Thursday, November 12, 2015

Alexiévich y los recuerdos infantiles

En las primeras páginas del libró La guerra no tiene rostro de mujer, de Svetlana Alexiévich, la autora y periodista bielorrusa que escribe en ruso, recuerda la omnipresenccia de los temas bélicos en su infancia.

"Escribo sobre la guerra... yo, la que nunca quiso leer libros sobre guerras a pesar de que en la época de mi infancia y mi juventud fueran la lectura favorita".

Afirma que su primer recuerdo de la guerra fue su angustia infantil en medio de unas palabras incompresibles y amenazantes. "La guerra siempre estuvo presente: en la escuela, en la casa, en las bodas y en los bautizos, en las nefastas fiestas y en los funerales. Incluso en las conversaciones de los niños (...) no conocíamos el mundo sin guerra".

El testimonio de una mujer catorce años menor que yo, nacida en un país tan remoto al mío, ha despertado en mí una marejada de recuerdos que se remontan a 1940, es decir: unos meses después del estallido de la Segunda Guerra Mudial, cuando Polonia había sido invadda por el ejército alemán.

En 1941, cuando iba a yo a cumplir siete años, ingresé en la escuela para cursar el primer año de primaria. Por una parte, gocé entonces el contacto inicial con la literatura e incluso aprendí de memoria el poema Cielo y mar, de Rubén Dario, y las lecturas del libro Rosas de la infancia, de María Enriqueta, me cautivaron; pero en forma simultánea y paradójica, los temas bélicos irrumpieron en nuestras conversaciones de condiscípulos porque en casa escuchábamos incesantemente las discusiones entre "germanófilos" y "aliadófilos".

Un día de 1942, la directora de la escuela observó que mis compañeros y yo comentábamos las peripecias de la guerra y consultábamos los mapas de una revista. Eso fue suficiente para que quedara prohibido volver a "hablar de la guerra".

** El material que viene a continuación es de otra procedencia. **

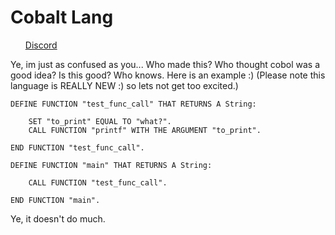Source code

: # Cobalt Lang
<ol>
<a href="https://discord.gg/bVmkQTKrqm">Discord</a>
</ol>


Ye, im just as confused as you... Who made this? Who thought cobol was a good idea? Is this good? Who knows.
Here is an example :) (Please note this language is REALLY NEW :) so lets not get too excited.)  
```
DEFINE FUNCTION "test_func_call" THAT RETURNS A String: 

    SET "to_print" EQUAL TO "what?".
    CALL FUNCTION "printf" WITH THE ARGUMENT "to_print".

END FUNCTION "test_func_call".

DEFINE FUNCTION "main" THAT RETURNS A String: 

    CALL FUNCTION "test_func_call".

END FUNCTION "main".
```  
Ye, it doesn't do much.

Los adultos sí que seguían enfrascados en discusiones. En la calle de Coahuila de la colonia Roma, en la Ciudad de México, se encontraba la farmacia Diana, a unos pasos del Estadio Nacional, ahora desaparecido. A esta botica acudían los vecinos no tanto para comprar cafiaspirinas y aceite de ricino, sino para comentar las últimas noticias de la guerra y, de paso, apoyar a sus favoritos, como si se tratara de una competencia deportiva. 

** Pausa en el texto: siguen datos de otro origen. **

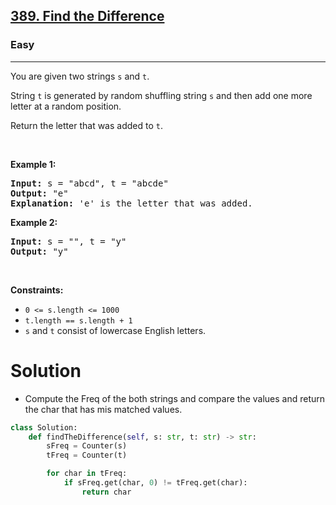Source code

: <h2><a href="https://leetcode.com/problems/find-the-difference">389. Find the Difference</a></h2><h3>Easy</h3><hr><p>You are given two strings <code>s</code> and <code>t</code>.</p>

<p>String <code>t</code> is generated by random shuffling string <code>s</code> and then add one more letter at a random position.</p>

<p>Return the letter that was added to <code>t</code>.</p>

<p>&nbsp;</p>
<p><strong class="example">Example 1:</strong></p>

<pre>
<strong>Input:</strong> s = &quot;abcd&quot;, t = &quot;abcde&quot;
<strong>Output:</strong> &quot;e&quot;
<strong>Explanation:</strong> &#39;e&#39; is the letter that was added.
</pre>

<p><strong class="example">Example 2:</strong></p>

<pre>
<strong>Input:</strong> s = &quot;&quot;, t = &quot;y&quot;
<strong>Output:</strong> &quot;y&quot;
</pre>

<p>&nbsp;</p>
<p><strong>Constraints:</strong></p>

<ul>
	<li><code>0 &lt;= s.length &lt;= 1000</code></li>
	<li><code>t.length == s.length + 1</code></li>
	<li><code>s</code> and <code>t</code> consist of lowercase English letters.</li>
</ul>


# Solution 
* Compute the Freq of the both strings and compare the values and return the char that has mis matched values.

```python
class Solution:
    def findTheDifference(self, s: str, t: str) -> str:
        sFreq = Counter(s)
        tFreq = Counter(t)

        for char in tFreq:
            if sFreq.get(char, 0) != tFreq.get(char):
                return char
```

El ataque de los submarinos alemanes a los barcos petroleros Potrero del Llano y Faja de Oro provocó en los mexicanos la indignación y la reacción patriótica generalizada hizo que los "germanófilos" depusieran su actitud y callaran para siempre sus preferencias.

Una multitud de hombres de mediana edad se inscribieron voluntariamente en un movimiento precursor del servicio militar nacional. Recuerdo a mi padre, de 42 años, con su gorra cuartelera y su cinturón en el que lucía una hebilla con la letra R, de "reservista". Los estoperoles de sus botas percutían sonoramente el piso de cemento y hasta me parece que los escucho aún. Había acudido asiduamente al Estadio Nacional para recibir instrucción militar... hasta el día en que decidió no regresar porque el general que estaba al mando había pronunciado ante los reclutas una arenga en la que proclamaba: "Esta guerra es para apoyar a nuestros leales y grandes amigos, los soviéticos".

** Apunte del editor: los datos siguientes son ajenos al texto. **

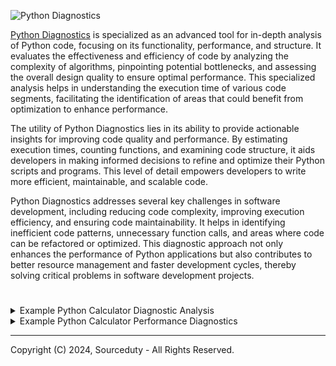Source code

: ![Python Diagnostics](https://github.com/sourceduty/Python_Diagnostics/assets/123030236/bfd7e5f5-47b7-437d-8ef2-71227061d8cc)

[Python Diagnostics](https://chat.openai.com/g/g-NnT93PRw6-python-diagnostics) is specialized as an advanced tool for in-depth analysis of Python code, focusing on its functionality, performance, and structure. It evaluates the effectiveness and efficiency of code by analyzing the complexity of algorithms, pinpointing potential bottlenecks, and assessing the overall design quality to ensure optimal performance. This specialized analysis helps in understanding the execution time of various code segments, facilitating the identification of areas that could benefit from optimization to enhance performance.

The utility of Python Diagnostics lies in its ability to provide actionable insights for improving code quality and performance. By estimating execution times, counting functions, and examining code structure, it aids developers in making informed decisions to refine and optimize their Python scripts and programs. This level of detail empowers developers to write more efficient, maintainable, and scalable code.

Python Diagnostics addresses several key challenges in software development, including reducing code complexity, improving execution efficiency, and ensuring code maintainability. It helps in identifying inefficient code patterns, unnecessary function calls, and areas where code can be refactored or optimized. This diagnostic approach not only enhances the performance of Python applications but also contributes to better resource management and faster development cycles, thereby solving critical problems in software development projects.

#

<details><summary>Example Python Calculator Diagnostic Analysis</summary>
<br>

Analyze Python code.

```
import tkinter as tk

class Calculator:
    def __init__(self, master):
        self.master = master
        master.title("Simple Calculator")

        self.entry = tk.Entry(master, width=20, font=('Arial', 14))
        self.entry.grid(row=0, column=0, columnspan=4)

        buttons = [
            ('7', 1, 0), ('8', 1, 1), ('9', 1, 2), ('/', 1, 3),
            ('4', 2, 0), ('5', 2, 1), ('6', 2, 2), ('*', 2, 3),
            ('1', 3, 0), ('2', 3, 1), ('3', 3, 2), ('-', 3, 3),
            ('0', 4, 0), ('C', 4, 1), ('=', 4, 2), ('+', 4, 3)
        ]

        for (text, row, column) in buttons:
            button = tk.Button(master, text=text, width=5, height=2,
                               font=('Arial', 14),
                               command=lambda t=text: self.on_button_click(t))
            button.grid(row=row, column=column)

    def on_button_click(self, char):
        if char == '=':
            try:
                result = eval(self.entry.get())
                self.entry.delete(0, tk.END)
                self.entry.insert(tk.END, str(result))
            except Exception as e:
                self.entry.delete(0, tk.END)
                self.entry.insert(tk.END, "Error")
        elif char == 'C':
            self.entry.delete(0, tk.END)
        else:
            self.entry.insert(tk.END, char)


if __name__ == "__main__":
    root = tk.Tk()
    calculator = Calculator(root)
    root.mainloop()

```

Analysis of the provided Python code for a simple GUI calculator using tkinter:

Functionality and Structure

- Class Definition (Calculator): Defines the calculator functionality with two methods, __init__ and on_button_click.
- Initialization (__init__): Sets up the GUI, creates an entry widget, and initializes buttons with their labels, positions, and commands.
- Button Click Handling (on_button_click): Handles logic for button presses, including calculating and displaying results, clearing the entry widget, and appending characters.

Analysis and Suggestions

- Efficiency and Design Quality: Uses eval for expression evaluation, which is efficient but potentially risky. Consider safer alternatives for expression parsing.
- Potential Bottlenecks: Lambda in button command might be slightly less efficient due to creating new functions in each loop iteration, but impact is minimal in this context.
- Execution Time: Generally quick due to the simplicity of the application and efficiency of tkinter. Profile the code if experiencing lag, especially in the on_button_click method.
- Total Number of Functions: Two main functions/methods (init and on_button_click), indicating a simple and focused structure appropriate for the application's scale.

Conclusion

The calculator is well-structured and effectively achieves its intended functionality. For future enhancements, consider safer alternatives to eval and optimizing event binding for button clicks.

<br>
</details>

<details><summary>Example Python Calculator Performance Diagnostics</summary></summary>
<br>

Measure Python code performance.

```
import tkinter as tk

class Calculator:
    def __init__(self, master):
        self.master = master
        master.title("Simple Calculator")

        self.entry = tk.Entry(master, width=20, font=('Arial', 14))
        self.entry.grid(row=0, column=0, columnspan=4)

        buttons = [
            ('7', 1, 0), ('8', 1, 1), ('9', 1, 2), ('/', 1, 3),
            ('4', 2, 0), ('5', 2, 1), ('6', 2, 2), ('*', 2, 3),
            ('1', 3, 0), ('2', 3, 1), ('3', 3, 2), ('-', 3, 3),
            ('0', 4, 0), ('C', 4, 1), ('=', 4, 2), ('+', 4, 3)
        ]

        for (text, row, column) in buttons:
            button = tk.Button(master, text=text, width=5, height=2,
                               font=('Arial', 14),
                               command=lambda t=text: self.on_button_click(t))
            button.grid(row=row, column=column)

    def on_button_click(self, char):
        if char == '=':
            try:
                result = eval(self.entry.get())
                self.entry.delete(0, tk.END)
                self.entry.insert(tk.END, str(result))
            except Exception as e:
                self.entry.delete(0, tk.END)
                self.entry.insert(tk.END, "Error")
        elif char == 'C':
            self.entry.delete(0, tk.END)
        else:
            self.entry.insert(tk.END, char)


if __name__ == "__main__":
    root = tk.Tk()
    calculator = Calculator(root)
    root.mainloop()

```

Performance Analysis:

1. Algorithm Complexity

    - The operations are essentially O(1), as they don't scale with input size. This includes basic arithmetic operations and UI interactions.

2. Efficiency
   
    - The code is efficient for its intended purpose, with each button press triggering a simple event without heavy computation or data processing.

4. Potential Bottlenecks

    - The use of `eval` in `on_button_click` for calculations could be a potential bottleneck. While not significantly impacting performance for simple operations, `eval` poses security risks and can be inefficient with complex expressions.

5. Memory and Resource Utilization
   
    - The application is lightweight, consuming minimal memory and resources. The Tkinter library efficiently handles the main resources, which are the GUI elements.

7. UI Responsiveness
   
    - The application should remain responsive to user inputs, as the operations (handled by Tkinter's `mainloop()`) are simple and executed quickly.

9. Improvement Suggestions

    - Security of `eval`: Replace `eval` with a safer alternative for evaluating mathematical expressions to mitigate security risks.
    - Error Handling: Enhance error handling in `on_button_click` to catch specific exceptions for more precise error feedback.
    - Functionality Expansion: For potential future enhancements, consider structuring the code to efficiently accommodate more complex mathematical functions, by separating UI code from logic processing.

<br>
</details>

***
Copyright (C) 2024, Sourceduty - All Rights Reserved.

Muchos recuerdos conservo de esos tiempos que coincidieron con mi preadolescencia, pero será preciso dejarlos para otra ocasión. Baste decir por ahora que la siniestra presencia de la guerra  permeó aquella época, al grado de que estaba yo seguro de que, ineluctablemente, sería llamado a filas en alguna etapa de mi vida.

"Creo que en cada uno de nosotros hay un pedazo de historia --dice Alexiévich--: uno posee media página; otro, dos o tres". Mis recuerdos han sido un minúsculo pedazo; pero estoy plenamente consciente de la forma en que transcurrió en México el tiempo de la Segunda Guerra Mundial. En cierto modo, fue como escuchar aterrados los estruendos de una lejana tempestad.